Dans le même temps la guerre froide tonnait aux portes de la plupart des pays d’Europe qui parallèlement essayaient de démêler l’écheveau dit « colonial ». L’Inde, le Congo, l’Indochine, l’Algérie, l’Angola et d’autres nations émergentes réclamaient leur indépendance, ruinaient l’économie chancelante des nations qui avaient connu la guerre, amputaient la jeunesse et les espoirs de cette génération nés avant la guerre et qui voulait la paix à tous prix. Des moments de troubles dans une période trouble. Il fallait vite, répondre aux difficultés intérieures et aux exigences des peuples. Les parents des babys-boomers ont-ils bien fait en agissant de la sorte, imposant une nouvelle organisation sociale et dilapidant les conquêtes ?
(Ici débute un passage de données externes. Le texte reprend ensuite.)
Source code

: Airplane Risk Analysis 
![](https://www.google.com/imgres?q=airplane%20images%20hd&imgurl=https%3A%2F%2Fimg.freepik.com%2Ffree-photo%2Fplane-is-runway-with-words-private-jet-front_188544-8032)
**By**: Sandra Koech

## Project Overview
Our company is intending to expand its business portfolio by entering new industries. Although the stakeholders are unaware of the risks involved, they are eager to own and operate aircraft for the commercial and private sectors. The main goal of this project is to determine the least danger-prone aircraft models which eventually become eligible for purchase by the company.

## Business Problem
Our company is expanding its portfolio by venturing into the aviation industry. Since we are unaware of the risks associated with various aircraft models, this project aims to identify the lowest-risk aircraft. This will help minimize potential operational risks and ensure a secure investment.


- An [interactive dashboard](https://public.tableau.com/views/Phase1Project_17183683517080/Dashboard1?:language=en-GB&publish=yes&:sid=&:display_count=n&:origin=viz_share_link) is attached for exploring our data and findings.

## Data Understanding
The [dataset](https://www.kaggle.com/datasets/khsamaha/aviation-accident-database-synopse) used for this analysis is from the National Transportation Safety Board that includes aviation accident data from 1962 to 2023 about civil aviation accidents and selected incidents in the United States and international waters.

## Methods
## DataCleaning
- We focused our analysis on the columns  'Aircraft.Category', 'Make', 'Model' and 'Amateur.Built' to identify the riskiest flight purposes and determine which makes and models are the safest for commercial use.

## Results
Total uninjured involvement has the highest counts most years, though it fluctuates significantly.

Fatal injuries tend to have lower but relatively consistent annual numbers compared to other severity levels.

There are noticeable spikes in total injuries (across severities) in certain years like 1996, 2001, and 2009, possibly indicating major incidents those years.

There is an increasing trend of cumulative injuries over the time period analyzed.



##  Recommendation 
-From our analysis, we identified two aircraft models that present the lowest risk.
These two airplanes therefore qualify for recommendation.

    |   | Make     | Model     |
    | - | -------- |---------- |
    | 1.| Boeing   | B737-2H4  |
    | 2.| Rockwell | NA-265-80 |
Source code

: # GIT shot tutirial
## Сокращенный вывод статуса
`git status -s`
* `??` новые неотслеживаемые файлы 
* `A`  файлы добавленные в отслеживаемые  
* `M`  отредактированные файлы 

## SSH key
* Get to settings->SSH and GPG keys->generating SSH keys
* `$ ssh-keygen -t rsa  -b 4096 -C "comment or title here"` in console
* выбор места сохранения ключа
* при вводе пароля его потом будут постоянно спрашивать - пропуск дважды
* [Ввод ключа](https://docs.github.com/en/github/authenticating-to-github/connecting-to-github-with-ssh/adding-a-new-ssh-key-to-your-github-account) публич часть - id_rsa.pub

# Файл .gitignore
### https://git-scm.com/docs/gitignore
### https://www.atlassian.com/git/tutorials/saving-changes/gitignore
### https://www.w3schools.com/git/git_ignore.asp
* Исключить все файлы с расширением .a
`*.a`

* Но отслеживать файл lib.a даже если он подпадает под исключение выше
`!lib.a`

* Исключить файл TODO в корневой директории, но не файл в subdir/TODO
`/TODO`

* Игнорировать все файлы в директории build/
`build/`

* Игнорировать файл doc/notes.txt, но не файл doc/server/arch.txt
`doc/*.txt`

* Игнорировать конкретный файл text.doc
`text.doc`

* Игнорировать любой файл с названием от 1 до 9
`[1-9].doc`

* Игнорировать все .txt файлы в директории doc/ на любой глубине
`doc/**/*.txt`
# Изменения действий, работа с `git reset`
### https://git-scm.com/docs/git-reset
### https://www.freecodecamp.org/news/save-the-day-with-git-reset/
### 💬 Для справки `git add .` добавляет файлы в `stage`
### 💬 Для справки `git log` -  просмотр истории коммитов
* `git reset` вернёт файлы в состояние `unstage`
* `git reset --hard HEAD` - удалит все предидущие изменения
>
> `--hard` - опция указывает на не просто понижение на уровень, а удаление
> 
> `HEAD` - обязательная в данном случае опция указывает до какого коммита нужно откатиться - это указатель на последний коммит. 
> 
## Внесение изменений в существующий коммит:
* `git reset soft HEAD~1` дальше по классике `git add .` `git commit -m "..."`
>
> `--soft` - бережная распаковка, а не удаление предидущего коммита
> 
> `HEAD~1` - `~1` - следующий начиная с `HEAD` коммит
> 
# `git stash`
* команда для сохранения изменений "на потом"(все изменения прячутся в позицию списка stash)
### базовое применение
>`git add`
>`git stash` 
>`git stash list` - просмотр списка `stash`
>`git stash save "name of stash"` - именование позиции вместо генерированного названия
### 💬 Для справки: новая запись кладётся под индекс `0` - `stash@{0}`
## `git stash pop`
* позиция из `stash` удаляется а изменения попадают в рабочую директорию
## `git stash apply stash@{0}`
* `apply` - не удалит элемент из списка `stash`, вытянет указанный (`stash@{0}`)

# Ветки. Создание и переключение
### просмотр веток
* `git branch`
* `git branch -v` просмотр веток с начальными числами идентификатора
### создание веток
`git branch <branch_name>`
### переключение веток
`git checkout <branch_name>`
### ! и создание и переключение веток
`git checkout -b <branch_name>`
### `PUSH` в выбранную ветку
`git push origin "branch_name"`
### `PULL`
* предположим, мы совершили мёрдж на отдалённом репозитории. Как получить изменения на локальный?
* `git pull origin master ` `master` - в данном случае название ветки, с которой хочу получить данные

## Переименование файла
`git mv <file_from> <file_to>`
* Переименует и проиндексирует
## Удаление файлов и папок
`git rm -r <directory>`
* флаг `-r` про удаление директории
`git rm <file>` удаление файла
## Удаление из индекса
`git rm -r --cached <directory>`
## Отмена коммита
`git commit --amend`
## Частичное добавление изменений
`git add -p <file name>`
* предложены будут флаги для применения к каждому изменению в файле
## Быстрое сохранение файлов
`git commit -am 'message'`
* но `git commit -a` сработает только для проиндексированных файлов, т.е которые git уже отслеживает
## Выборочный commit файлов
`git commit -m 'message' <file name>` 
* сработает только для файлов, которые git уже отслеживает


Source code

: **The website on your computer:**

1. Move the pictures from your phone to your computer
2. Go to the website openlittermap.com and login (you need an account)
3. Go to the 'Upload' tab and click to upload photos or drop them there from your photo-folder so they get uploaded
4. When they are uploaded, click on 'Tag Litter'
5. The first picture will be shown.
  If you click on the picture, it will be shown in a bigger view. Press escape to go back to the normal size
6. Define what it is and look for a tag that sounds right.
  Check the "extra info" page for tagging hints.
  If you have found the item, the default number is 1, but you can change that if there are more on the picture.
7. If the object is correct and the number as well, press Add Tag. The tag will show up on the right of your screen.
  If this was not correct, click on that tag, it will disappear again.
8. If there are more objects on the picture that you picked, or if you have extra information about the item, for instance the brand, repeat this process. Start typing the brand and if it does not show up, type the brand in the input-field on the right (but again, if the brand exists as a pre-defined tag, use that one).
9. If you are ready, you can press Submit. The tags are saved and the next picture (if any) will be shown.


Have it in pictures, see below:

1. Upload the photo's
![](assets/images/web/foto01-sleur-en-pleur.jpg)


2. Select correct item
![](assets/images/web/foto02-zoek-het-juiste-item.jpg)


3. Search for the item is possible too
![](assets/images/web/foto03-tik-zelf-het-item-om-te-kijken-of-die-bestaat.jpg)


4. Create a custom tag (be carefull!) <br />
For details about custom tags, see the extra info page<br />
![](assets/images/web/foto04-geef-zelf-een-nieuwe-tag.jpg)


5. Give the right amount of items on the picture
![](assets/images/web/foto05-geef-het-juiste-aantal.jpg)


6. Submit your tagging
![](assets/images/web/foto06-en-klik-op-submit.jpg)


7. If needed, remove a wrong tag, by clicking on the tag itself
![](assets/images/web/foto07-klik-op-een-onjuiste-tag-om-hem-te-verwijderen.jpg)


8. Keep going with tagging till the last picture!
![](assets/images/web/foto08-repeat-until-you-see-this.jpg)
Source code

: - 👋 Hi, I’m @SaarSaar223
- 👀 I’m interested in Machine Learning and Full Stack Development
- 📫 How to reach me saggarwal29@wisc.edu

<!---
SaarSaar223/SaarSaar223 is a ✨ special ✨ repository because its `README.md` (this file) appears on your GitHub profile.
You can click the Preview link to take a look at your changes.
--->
Dans le temps, l’histoire répondra à la question. Les reproches, les regrets ou les remords ne changeront rien à leurs agissements. Dés lors, les babys-boomers se sont vus infligés des diktats qui n’étaient pas les leurs. Les aménagements dont ils ont passivement hérités sont venus, insidieusement, se heurter à la mondialisation. Arrêtons la mise en œuvre des guerres inter-générationelle et reconnaissons simplement que chaque génération doit relever ses propres défis, reprenant ainsi les propos du Premier Ministre, François Fillon. C’est d’ailleurs ce que fait la génération d’aujourd’hui – ceux qui ont entre 25 et 40 ans - en sauvegardant, envers et contre tout, une certaine croissance, la culture de leurs ancêtres, l’environnement, construisant l’Europe dans un monde en mouvement. Il est sur que la jeunesse est actuellement confrontée aux difficultés de l’emploi, à la dette, à des obligations qui demanderont des efforts et des économies d’échelle. Mais il n’en est pas moins vrai que ce n’est pas en conservant des structures désuètes et en multipliant les lamentations, les doutes voire les constats d’échecs de la génération précédente qu’on leur donnera le courage et la volonté de se défendre. Qu’on le veuille ou non, la génération qui va laisser les commandes a bâti une société de paix entre les peuples – et ce n’est pas négligeable – pour le bien de ceux qui allaient les suivre. Donnons aux jeunes une image positive de l’avenir et pour ce faire il nous appartient de leur faire confiance. Ainsi, à son tour, « la nouvelle géné », fera naître des lendemains d’espérance.